Vrouwlief pleegt jarig te zijn in de dagen dat doorgaans de Europese voetbalfinales worden gespeeld. Nu was dat een groot aantal jaren lang niet echt ter zake doende voor de gemiddelde Ajaxfan. Ooit, lang geleden, was er een tijd dat dit anders was. En uitgerekend dit jaar, nu we het feit herdenken dat het 25 jaar geleden is dat we zo’n finale speelden, lijkt het er sterk op dat we dat opnieuw gaan doen. Op 24 mei, in Stockholm. Op de verjaardag van mijn lief.
1995 is een memorabel jaar. Niet alleen omdat Ajax de Champions League won, maar ook omdat die zomer onze zoon werd geboren. Ook dat jaar vond de finale plaats op 24 mei. Vieren deden we haar verjaardag een dag later, op Hemelvaart. Iedereen vrij, dachten we, lekker makkelijk. We wisten toen nog niet dat Ajax de finale zou winnen. Of dat op die dag de huldiging op het Museumplein zou zijn.
We woonden in die tijd in de Johannes Verhulsstraat, in Amsterdam-Zuid. Het was een zomerse dag en met de visite volgden we op tv de aankomst van Ajax op Schiphol, de beelden van het Museumplein en de bustocht van de spelers van de luchthaven naar het plein. De route van de bus ging door de De Lairessestraat, bij ons om de hoek. Ik kan mij niet meer goed herinneren hoe het kwam of wie de aanstichter was, maar op een gegeven moment spoedde een aantal van ons, aangestoken door de koorts die al vierentwintig uur door de hoofdstad rondwaarde, zich naar buiten naar de De Lairessestraat. Mijn vrouw, hoogzwanger, mijn nichtje – wie waren het nog meer? Ik was er in ieder geval niet bij.
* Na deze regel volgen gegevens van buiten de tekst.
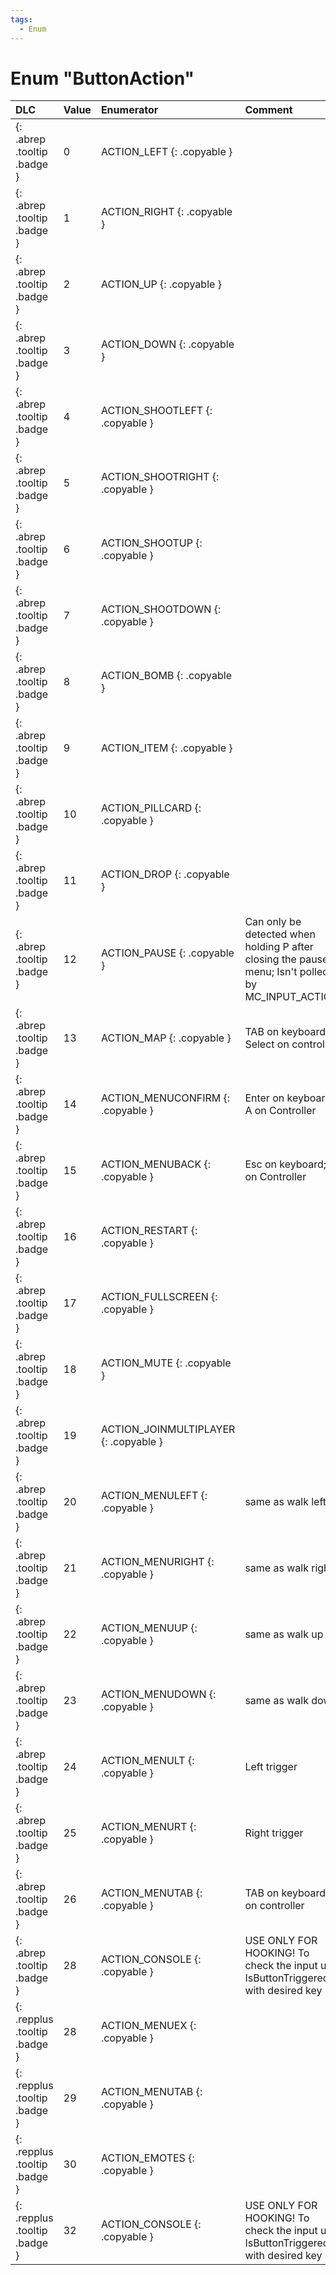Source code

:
 ```yaml
---
tags:
  - Enum
---
```

# Enum "ButtonAction"
|DLC|Value|Enumerator|Comment|
|:--|:--|:--|:--|
|[ ](#){: .abrep .tooltip .badge }|0 |ACTION_LEFT {: .copyable } |  |
|[ ](#){: .abrep .tooltip .badge }|1 |ACTION_RIGHT {: .copyable } |  |
|[ ](#){: .abrep .tooltip .badge }|2 |ACTION_UP {: .copyable } |  |
|[ ](#){: .abrep .tooltip .badge }|3 |ACTION_DOWN {: .copyable } |  |
|[ ](#){: .abrep .tooltip .badge }|4 |ACTION_SHOOTLEFT {: .copyable } |  |
|[ ](#){: .abrep .tooltip .badge }|5 |ACTION_SHOOTRIGHT {: .copyable } |  |
|[ ](#){: .abrep .tooltip .badge }|6 |ACTION_SHOOTUP {: .copyable } |  |
|[ ](#){: .abrep .tooltip .badge }|7 |ACTION_SHOOTDOWN {: .copyable } |  |
|[ ](#){: .abrep .tooltip .badge }|8 |ACTION_BOMB {: .copyable } |  |
|[ ](#){: .abrep .tooltip .badge }|9 |ACTION_ITEM {: .copyable } |  |
|[ ](#){: .abrep .tooltip .badge }|10 |ACTION_PILLCARD {: .copyable } |  |
|[ ](#){: .abrep .tooltip .badge }|11 |ACTION_DROP {: .copyable } |  |
|[ ](#){: .abrep .tooltip .badge }|12 |ACTION_PAUSE {: .copyable } | Can only be detected when holding P after closing the pause menu; Isn't polled by MC_INPUT_ACTION |
|[ ](#){: .abrep .tooltip .badge }|13 |ACTION_MAP {: .copyable } | TAB on keyboard; Select on controller |
|[ ](#){: .abrep .tooltip .badge }|14 |ACTION_MENUCONFIRM {: .copyable } | Enter on keyboard; A on Controller |
|[ ](#){: .abrep .tooltip .badge }|15 |ACTION_MENUBACK {: .copyable } | Esc on keyboard; B on Controller |
|[ ](#){: .abrep .tooltip .badge }|16 |ACTION_RESTART {: .copyable } |  |
|[ ](#){: .abrep .tooltip .badge }|17 |ACTION_FULLSCREEN {: .copyable } |  |
|[ ](#){: .abrep .tooltip .badge }|18 |ACTION_MUTE {: .copyable } |  |
|[ ](#){: .abrep .tooltip .badge }|19 |ACTION_JOINMULTIPLAYER {: .copyable } |  |
|[ ](#){: .abrep .tooltip .badge }|20 |ACTION_MENULEFT {: .copyable } | same as walk left |
|[ ](#){: .abrep .tooltip .badge }|21 |ACTION_MENURIGHT {: .copyable } | same as walk right  |
|[ ](#){: .abrep .tooltip .badge }|22 |ACTION_MENUUP {: .copyable } | same as walk up  |
|[ ](#){: .abrep .tooltip .badge }|23 |ACTION_MENUDOWN {: .copyable } | same as walk down  |
|[ ](#){: .abrep .tooltip .badge }|24 |ACTION_MENULT {: .copyable } | Left trigger |
|[ ](#){: .abrep .tooltip .badge }|25 |ACTION_MENURT {: .copyable } | Right trigger |
|[ ](#){: .abrep .tooltip .badge }|26 |ACTION_MENUTAB {: .copyable } | TAB on keyboard; X on controller |
|[ ](#){: .abrep .tooltip .badge }|28 |ACTION_CONSOLE {: .copyable } | USE ONLY FOR HOOKING! To check the input use IsButtonTriggered with desired key <br> |
|[ ](#){: .repplus .tooltip .badge }|28 |ACTION_MENUEX {: .copyable } |  |
|[ ](#){: .repplus .tooltip .badge }|29 |ACTION_MENUTAB {: .copyable } |  |
|[ ](#){: .repplus .tooltip .badge }|30 |ACTION_EMOTES {: .copyable } |  |
|[ ](#){: .repplus .tooltip .badge }|32 |ACTION_CONSOLE {: .copyable } | USE ONLY FOR HOOKING! To check the input use IsButtonTriggered with desired key <br> |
Uit beleefdheid bleef ik in onze huiskamer, bij de overige gasten, en volgde de beelden op tv.
Die glorieuze meidagen rond de finale hebben ons een groot aantal iconische beelden opgeleverd. Het puntertje van Kluivert, bijvoorbeeld, of de karatetrap van Van Gaal. Het op een na mooiste moment, dat ik alleen via de tv meekreeg, was toen die zilveren Boeing aan de hemel boven het Museumplein verscheen en iedereen daar verzameld even de adem inhield. Toen als door een en hetzelfde zenuwstelsel bestuurd vijftigduizend hoofden omhoog gingen en twee keer zoveel ogen de vlucht volgden van het glinsterende wezen dat door het luchtruim gleed. Voor een fractie van een seconde lag dezelfde vraag op al die lippen, een vraag die meteen daarna beantwoord werd door de glanzende vogel zelf, die met de macht en gratie van een opperwezen een groet bracht door in een triomfantelijk gebaar met zijn vleugels te zwaaien. Een saluut dat vanaf de aarde werd beantwoord met een schreeuw die uit één keel leek te komen, met honderdduizend armen die de lucht in gingen en een zwaaien van tientallen rood-witte vlaggen.
Maar van alle mooie, ontroerende en onvergetelijke beelden waarmee de herinneringen aan die dagen zijn omkleed, is er toch een de allermooiste. Dat was toen ik staand op ons balkon beneden mij in de straat ons kleine groepje afgezanten terug zag komen. Wie waren het ook al weer? Mijn nichtje ja, zij in ieder geval, en mijn hoogzwangere vrouw. Ze renden, allemaal, met een blos op de wangen en nog koortsiger van opwinding dan zij waren vertrokken. Mijn vrouw had een blouse aan waarvan zij de knoopjes al enige tijd niet meer dicht kreeg en een T-shirt waaronder haar buik opbolde alsof ze er de wedstrijdbal onder had verstopt. Terwijl ze over het asfalt van de Johannes Verhulsstraat rende, kreeg ze mij in de gaten, en zonder stil te houden, met haar buik op en neer dansend voor haar uit, riep ze naar boven: ‘Ik heb Patrick Kluivert een high five gegeven.’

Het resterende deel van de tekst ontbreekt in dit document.